Losses

In graph-pes, we distinguish between metrics and losses:

  • A Loss is some function that takes a model, a batch of graphs, and some predictions, and returns a scalar value measuring something that training should seek to minimise. This could be a prediction error, a model weight penalty, or something else.

  • A Metric is some function that takes two tensors and returns a scalar value measuring the discrepancy between them.

Losses

class graph_pes.training.loss.Loss(weight)[source]

Bases: Module, ABC

A general base class for all loss functions in graph-pes.
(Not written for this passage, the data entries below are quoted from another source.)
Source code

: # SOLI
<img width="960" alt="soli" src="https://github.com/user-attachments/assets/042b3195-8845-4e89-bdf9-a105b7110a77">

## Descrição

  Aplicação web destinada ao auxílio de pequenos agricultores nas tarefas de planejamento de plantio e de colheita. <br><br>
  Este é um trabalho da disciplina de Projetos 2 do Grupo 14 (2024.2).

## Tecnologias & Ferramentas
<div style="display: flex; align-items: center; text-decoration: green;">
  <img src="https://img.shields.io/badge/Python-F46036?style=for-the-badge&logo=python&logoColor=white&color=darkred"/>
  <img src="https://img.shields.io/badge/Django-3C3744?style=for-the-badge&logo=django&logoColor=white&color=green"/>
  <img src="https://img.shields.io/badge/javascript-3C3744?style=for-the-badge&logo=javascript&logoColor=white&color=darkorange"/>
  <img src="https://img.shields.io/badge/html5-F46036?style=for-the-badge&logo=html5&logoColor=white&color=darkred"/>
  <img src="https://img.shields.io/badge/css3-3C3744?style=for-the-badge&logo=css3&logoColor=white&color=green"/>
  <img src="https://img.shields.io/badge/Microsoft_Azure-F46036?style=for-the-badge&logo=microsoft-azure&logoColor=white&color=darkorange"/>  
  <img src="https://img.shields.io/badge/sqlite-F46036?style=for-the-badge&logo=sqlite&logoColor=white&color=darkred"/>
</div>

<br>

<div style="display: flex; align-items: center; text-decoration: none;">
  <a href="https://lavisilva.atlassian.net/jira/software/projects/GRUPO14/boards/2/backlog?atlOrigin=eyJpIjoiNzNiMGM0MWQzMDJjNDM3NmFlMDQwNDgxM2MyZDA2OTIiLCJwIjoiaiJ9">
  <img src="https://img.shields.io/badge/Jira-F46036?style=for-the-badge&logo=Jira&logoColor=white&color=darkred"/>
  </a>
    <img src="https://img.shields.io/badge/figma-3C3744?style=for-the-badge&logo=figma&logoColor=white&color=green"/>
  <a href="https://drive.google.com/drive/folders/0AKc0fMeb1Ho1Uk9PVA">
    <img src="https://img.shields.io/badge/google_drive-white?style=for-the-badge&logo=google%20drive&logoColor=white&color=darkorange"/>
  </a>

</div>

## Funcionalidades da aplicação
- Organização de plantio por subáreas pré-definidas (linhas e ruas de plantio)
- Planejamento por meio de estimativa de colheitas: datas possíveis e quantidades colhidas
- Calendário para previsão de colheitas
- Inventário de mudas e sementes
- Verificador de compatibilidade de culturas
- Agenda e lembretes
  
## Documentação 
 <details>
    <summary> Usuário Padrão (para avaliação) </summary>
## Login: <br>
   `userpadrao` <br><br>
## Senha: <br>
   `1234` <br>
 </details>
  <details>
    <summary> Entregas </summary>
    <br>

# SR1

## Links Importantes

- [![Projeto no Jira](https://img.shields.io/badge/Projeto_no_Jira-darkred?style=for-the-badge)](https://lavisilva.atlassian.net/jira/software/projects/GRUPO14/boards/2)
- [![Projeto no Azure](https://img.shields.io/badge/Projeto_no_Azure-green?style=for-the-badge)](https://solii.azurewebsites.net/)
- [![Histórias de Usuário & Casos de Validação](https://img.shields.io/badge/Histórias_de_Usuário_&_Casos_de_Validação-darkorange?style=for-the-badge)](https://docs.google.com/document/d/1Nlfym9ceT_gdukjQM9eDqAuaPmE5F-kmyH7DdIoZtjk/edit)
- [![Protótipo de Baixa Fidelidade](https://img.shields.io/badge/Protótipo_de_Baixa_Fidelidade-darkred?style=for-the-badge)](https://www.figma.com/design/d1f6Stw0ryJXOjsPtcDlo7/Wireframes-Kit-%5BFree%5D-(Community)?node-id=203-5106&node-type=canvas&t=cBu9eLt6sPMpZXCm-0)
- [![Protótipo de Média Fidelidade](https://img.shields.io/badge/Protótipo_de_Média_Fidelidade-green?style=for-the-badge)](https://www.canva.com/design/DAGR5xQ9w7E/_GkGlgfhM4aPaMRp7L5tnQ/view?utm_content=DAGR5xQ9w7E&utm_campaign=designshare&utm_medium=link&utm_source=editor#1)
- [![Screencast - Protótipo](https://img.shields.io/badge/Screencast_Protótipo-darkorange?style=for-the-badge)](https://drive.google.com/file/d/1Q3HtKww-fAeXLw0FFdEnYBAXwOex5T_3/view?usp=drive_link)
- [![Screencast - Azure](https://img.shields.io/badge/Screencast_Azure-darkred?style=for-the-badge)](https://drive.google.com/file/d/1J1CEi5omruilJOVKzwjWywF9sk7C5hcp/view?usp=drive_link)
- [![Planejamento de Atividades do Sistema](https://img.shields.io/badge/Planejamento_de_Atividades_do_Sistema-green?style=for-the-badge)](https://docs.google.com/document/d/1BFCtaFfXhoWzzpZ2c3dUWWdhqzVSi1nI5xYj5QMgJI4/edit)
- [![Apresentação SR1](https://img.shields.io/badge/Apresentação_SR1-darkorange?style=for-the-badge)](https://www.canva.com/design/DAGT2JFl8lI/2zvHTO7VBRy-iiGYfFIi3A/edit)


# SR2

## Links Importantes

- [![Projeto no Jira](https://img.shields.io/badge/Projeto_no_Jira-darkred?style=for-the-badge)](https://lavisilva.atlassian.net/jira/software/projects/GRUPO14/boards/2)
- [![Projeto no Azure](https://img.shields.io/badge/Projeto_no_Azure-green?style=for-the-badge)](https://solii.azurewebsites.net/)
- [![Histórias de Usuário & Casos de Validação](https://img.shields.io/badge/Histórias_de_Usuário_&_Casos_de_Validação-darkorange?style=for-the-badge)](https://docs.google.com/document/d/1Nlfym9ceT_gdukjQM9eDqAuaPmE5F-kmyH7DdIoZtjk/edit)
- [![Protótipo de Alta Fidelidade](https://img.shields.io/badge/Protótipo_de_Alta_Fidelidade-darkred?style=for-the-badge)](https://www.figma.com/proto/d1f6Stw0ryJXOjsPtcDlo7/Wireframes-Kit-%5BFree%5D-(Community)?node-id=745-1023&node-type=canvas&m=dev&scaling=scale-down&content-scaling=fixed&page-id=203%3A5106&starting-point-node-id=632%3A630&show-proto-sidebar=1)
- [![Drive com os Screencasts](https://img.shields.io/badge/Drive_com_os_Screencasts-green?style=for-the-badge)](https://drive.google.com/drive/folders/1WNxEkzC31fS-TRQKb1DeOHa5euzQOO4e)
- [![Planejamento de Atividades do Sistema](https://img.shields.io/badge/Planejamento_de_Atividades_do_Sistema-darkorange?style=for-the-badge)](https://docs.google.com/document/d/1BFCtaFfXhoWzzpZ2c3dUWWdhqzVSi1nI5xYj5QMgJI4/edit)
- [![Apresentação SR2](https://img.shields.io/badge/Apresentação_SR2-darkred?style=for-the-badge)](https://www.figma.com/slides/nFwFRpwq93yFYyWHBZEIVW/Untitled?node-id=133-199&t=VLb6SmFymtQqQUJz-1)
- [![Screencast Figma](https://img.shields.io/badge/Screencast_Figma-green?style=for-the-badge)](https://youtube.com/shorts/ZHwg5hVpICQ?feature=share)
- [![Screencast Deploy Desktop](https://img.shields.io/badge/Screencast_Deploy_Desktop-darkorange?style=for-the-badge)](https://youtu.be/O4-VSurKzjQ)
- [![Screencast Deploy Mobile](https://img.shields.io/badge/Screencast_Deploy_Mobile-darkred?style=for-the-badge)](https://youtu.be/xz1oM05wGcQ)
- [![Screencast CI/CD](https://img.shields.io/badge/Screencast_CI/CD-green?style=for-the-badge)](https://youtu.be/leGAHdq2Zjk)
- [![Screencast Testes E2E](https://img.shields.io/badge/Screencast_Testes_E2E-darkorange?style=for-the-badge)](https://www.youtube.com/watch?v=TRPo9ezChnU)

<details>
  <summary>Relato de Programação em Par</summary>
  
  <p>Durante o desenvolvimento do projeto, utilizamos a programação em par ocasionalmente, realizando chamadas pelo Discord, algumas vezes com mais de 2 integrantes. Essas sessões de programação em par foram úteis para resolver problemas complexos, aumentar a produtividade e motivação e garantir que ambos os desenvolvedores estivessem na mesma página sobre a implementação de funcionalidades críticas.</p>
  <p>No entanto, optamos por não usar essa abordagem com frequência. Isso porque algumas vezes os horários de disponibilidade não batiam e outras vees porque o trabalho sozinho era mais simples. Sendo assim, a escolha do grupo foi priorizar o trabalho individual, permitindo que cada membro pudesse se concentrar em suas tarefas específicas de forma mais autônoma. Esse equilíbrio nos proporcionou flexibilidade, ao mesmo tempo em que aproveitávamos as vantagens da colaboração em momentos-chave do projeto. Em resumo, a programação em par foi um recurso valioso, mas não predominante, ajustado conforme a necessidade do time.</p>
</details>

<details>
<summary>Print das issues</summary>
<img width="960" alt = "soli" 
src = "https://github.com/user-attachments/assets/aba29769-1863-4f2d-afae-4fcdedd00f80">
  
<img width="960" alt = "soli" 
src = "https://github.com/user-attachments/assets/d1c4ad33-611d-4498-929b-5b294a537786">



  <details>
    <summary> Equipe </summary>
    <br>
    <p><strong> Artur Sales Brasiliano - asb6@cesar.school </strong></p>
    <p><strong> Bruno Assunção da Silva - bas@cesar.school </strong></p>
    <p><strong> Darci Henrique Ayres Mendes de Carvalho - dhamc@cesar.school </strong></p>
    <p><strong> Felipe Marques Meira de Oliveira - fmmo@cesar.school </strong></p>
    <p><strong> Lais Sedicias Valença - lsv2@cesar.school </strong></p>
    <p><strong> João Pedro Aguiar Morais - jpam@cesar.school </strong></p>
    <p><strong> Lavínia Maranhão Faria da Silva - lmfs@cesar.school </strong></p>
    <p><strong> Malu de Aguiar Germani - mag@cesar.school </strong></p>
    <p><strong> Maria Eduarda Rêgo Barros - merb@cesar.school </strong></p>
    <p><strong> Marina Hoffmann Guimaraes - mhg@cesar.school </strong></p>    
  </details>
Implementations must override:

  • forward() to compute the loss value.

  • name() to return the name of the loss function.

  • required_properties() to return the properties that this loss function needs to have available in order to compute its value.

Additionally, implementations can optionally override:

  • pre_fit() to perform any necessary operations before training commences.

Parameters:

weight – A scalar multiplier for weighting the value returned by forward() as part of a TotalLoss.

abstract forward(model, graph, predictions)[source]

Compute the unweighted loss value.

Losss can act on any of:

Parameters:
  • model (GraphPESModel) – The model being trained.

  • graph (AtomicGraph) – The graph (usually a batch) the model was applied to.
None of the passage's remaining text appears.